Emha merupakan seorang santri jebolan Pondok Pesantren Gontor, Jawa Timur, meskipun secara resmi dia sendiri tidak sempat menuntaskan pendidikannya, sebab pada tahun ke 3 pembelajarannya dia nekad mengajak seluruh santri yang mukim di sana untuk bersama – sama melakukan demonstrasi menurunkan rezim Soeharto, walhasil beliau pun didepak oleh Pondok Pesantren Modern terbesar se – Jawa Timur tersebut.
kini Emha telah menjadi salah seorang ajengan ternama, Emha adalah sosok cendekiawan muslim dari jawa tengah yang barang tentu telah khatam, faham dan juga fasih dengan berbagai kajian Ushul Fiqh, kaidah Bulughal Marram, Nahwu Sharaf serta bermacam subtil keislaman yang rumit lainnya, namun Emha adalah seorang sosok yang selalu gelisah, dia tidak hanya melulu bergulung dengan dunia keagamaan semata, berbagai Kolom, Artikel dan kumpulan essai kebudayaan hasil buah pemikirannya tersebar luas di berbagai media lokal maupun nasional, Beliau pun produktif dalam melahirkan karya – karya Puisi, sebagai murid dari Penyair Sufi kenamaan Umbu Landu Paranggi, Emha tekun melahirkan beberapa karya antologi puisi, di antaranya adalah :
“M” Frustasi (1976),
Sajak-Sajak Sepanjang Jalan (1978),
Sajak-Sajak Cinta (1978),
Nyanyian Gelandangan (1982),
102 Untuk Tuhanku (1983),
Suluk Pesisiran (1989),
Lautan Jilbab (1989),
Seribu Masjid Satu Jumlahnya ( 1990),
Cahaya Maha Cahaya (1991),
Sesobek Buku Harian Indonesia (1993),
Abacadabra (1994),
Syair Amaul Husna (1994)
Beliau pun dikenal luas akrab dengan dunia kesenian, Emha aktif menggeluti ranah kesenian Drama/Seni Peran/Teater sebagai salah satu media dakwahnya di masyarakat.
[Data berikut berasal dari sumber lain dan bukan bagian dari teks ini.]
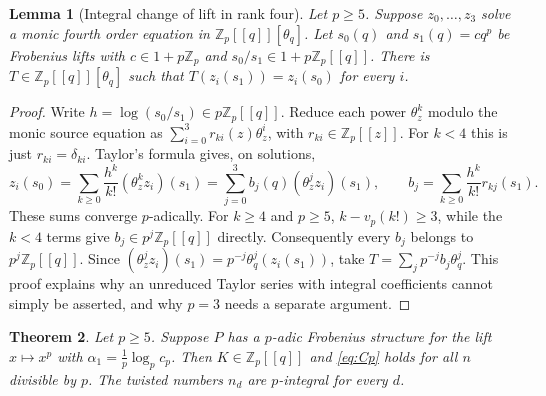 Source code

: \documentclass[11pt]{amsart}
\newtheorem{theorem}{Theorem}[section]
\newtheorem{lemma}[theorem]{Lemma}
\theoremstyle{definition}
\theoremstyle{remark}
\newcommand{\Z}{\mathbb{Z}}
\begin{document}
\begin{lemma}[Integral change of lift in rank four]\label{lem:transport}
Let $p\ge5$. Suppose $z_0,\ldots,z_3$ solve a monic fourth order equation in
$\Z_p[[q]][\theta_q]$. Let $s_0(q)$ and $s_1(q)=c q^p$ be Frobenius lifts with
$c\in1+p\Z_p$ and $s_0/s_1\in1+p\Z_p[[q]]$.
There is $T\in\Z_p[[q]][\theta_q]$ such that
$T(z_i(s_1))=z_i(s_0)$ for every $i$.
\end{lemma}
\begin{proof}
Write $h=\log(s_0/s_1)\in p\Z_p[[q]]$. Reduce each power $\theta_z^k$ modulo
the monic source equation as $\sum_{i=0}^3r_{ki}(z)\theta_z^i$, with
$r_{ki}\in\Z_p[[z]]$. For $k<4$ this is just $r_{ki}=\delta_{ki}$.
Taylor's formula gives, on solutions,
\[
z_i(s_0)=\sum_{k\ge0}\frac{h^k}{k!}(\theta_z^k z_i)(s_1)
=\sum_{j=0}^3b_j(q)(\theta_z^j z_i)(s_1),\qquad
b_j=\sum_{k\ge0}\frac{h^k}{k!}r_{kj}(s_1).
\]
These sums converge $p$-adically. For $k\ge4$ and $p\ge5$,
$k-v_p(k!)\ge3$, while the $k<4$ terms give $b_j\in p^j\Z_p[[q]]$ directly.
Consequently every $b_j$ belongs to $p^j\Z_p[[q]]$.
Since $(\theta_z^jz_i)(s_1)=p^{-j}\theta_q^j(z_i(s_1))$, take
$T=\sum_jp^{-j}b_j\theta_q^j$.
This proof explains why an unreduced Taylor series with integral coefficients
cannot simply be asserted, and why $p=3$ needs a separate argument.
\end{proof}

\begin{theorem}\label{thm:twisted}
Let $p\ge5$. Suppose $P$ has a $p$-adic Frobenius structure for the lift $x\mapsto x^p$
with $\alpha_1=\frac1p\log_p c_p$. Then $K\in\Z_p[[q]]$ and \eqref{eq:Cp} holds for all
$n$ divisible by $p$. The twisted numbers $n_d$ are $p$-integral for every $d$.
\end{theorem}
\end{document}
Bersama Halim HD sebagai networker Teater Indonesia, Emha kerap mementaskan pertunjukan Teater yang menggabungkan ranah Estetika barat yang dipadu padankan bersama keintiman religiusitas Islam namun tetap saja akan terasa hadir sebuah nuansa “ Nyeleneh “ yang khas dari seorang Emha, beliau pun tak jarang dalam beberapa karya nya menampilkan corak corak sosial masyarakat yang terpinggirkan, beberapa karya Teater yang pernah di pentaskan oleh alumnus Teater Dinasti dan Teater Salahudin Pondok Pesantren Gontor, di antaranya adalah :
Geger Wong Ngoyak Macan (1989, tentang pemerintahan ‘Raja’ Soeharto),
Patung Kekasih (1989, tentang pengkultusan seorang kyai).
Keajaiban Lik Par (1980, tentang eksploitasi rakyat oleh berbagai institusi modern).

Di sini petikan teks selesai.